18:48 mareko: so they are independently sized
18:49 alyssa: not in the sense that src1 must always be 32-bit
18:49 alyssa: you can't have two arbitrary pairs of bitsizes
18:50 mareko: that's all nice, but it's a problem for 16-bit vec2 vectorization that doesn't allow 32 bits in shifts
18:52 alyssa: ugh! right, that!
18:52 alyssa: forgot about that detail. yep, /that/ was why I got annoyed about this years ago.
18:54 alyssa: hmm in principle aco could ingest a (i16vec2 = ishl i16vec2, i32vec2)
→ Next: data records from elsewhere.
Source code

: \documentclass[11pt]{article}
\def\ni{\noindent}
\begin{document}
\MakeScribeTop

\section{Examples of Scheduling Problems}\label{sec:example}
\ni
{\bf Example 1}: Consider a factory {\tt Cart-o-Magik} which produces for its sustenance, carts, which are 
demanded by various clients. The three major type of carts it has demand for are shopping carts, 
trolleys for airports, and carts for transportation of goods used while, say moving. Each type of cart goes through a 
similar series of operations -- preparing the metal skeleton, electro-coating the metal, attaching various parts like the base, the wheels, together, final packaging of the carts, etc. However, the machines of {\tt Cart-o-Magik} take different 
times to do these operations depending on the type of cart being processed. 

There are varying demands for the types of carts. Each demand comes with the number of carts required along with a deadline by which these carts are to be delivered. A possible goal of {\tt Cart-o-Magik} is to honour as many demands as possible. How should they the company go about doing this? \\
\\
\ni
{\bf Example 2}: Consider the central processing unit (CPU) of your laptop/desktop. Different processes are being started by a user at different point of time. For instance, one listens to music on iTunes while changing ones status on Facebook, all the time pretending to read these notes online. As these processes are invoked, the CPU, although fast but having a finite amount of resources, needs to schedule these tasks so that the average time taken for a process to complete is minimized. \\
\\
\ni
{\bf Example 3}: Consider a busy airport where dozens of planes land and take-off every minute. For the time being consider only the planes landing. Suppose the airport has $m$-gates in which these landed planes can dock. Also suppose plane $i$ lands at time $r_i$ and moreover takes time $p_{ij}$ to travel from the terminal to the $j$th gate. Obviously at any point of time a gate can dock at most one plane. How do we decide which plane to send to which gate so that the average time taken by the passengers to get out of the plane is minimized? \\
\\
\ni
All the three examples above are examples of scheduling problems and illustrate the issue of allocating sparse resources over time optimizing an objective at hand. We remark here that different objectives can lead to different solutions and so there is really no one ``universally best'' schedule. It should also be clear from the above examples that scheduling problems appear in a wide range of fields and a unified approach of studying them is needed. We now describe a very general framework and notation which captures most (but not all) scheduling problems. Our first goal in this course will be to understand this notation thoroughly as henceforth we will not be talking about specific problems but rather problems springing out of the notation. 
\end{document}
18:54 alyssa: translating it to a hardare ishl + a pack
18:55 alyssa: the question is whether aco's optimizer can sanely optimize out pack-of-upcasts
18:55 alyssa: that's definitely... easier to do in nir. but can't without changing the ir, but.
18:55 alyssa: gah
18:55 alyssa: this is all coming back to me now >.>
18:59 mareko: if there was u2u32_for_shift, it could be handled in the vectorize callback as a special case
19:00 mareko: or u162u32_for_shift
19:04 alyssa: mareko: how do you mean?
19:06 mareko: alyssa: u2u32 isn't vectorized to vec2, but u162u32_for_shift would be
19:07 mareko: and the backend will replace it with 16-bit src1
23:13 cmarcelo: does anyone use vkrunner as a _library_?
23:16 cmarcelo: (trying to gauge if we could retire that offering and keep only the vkrunner executable).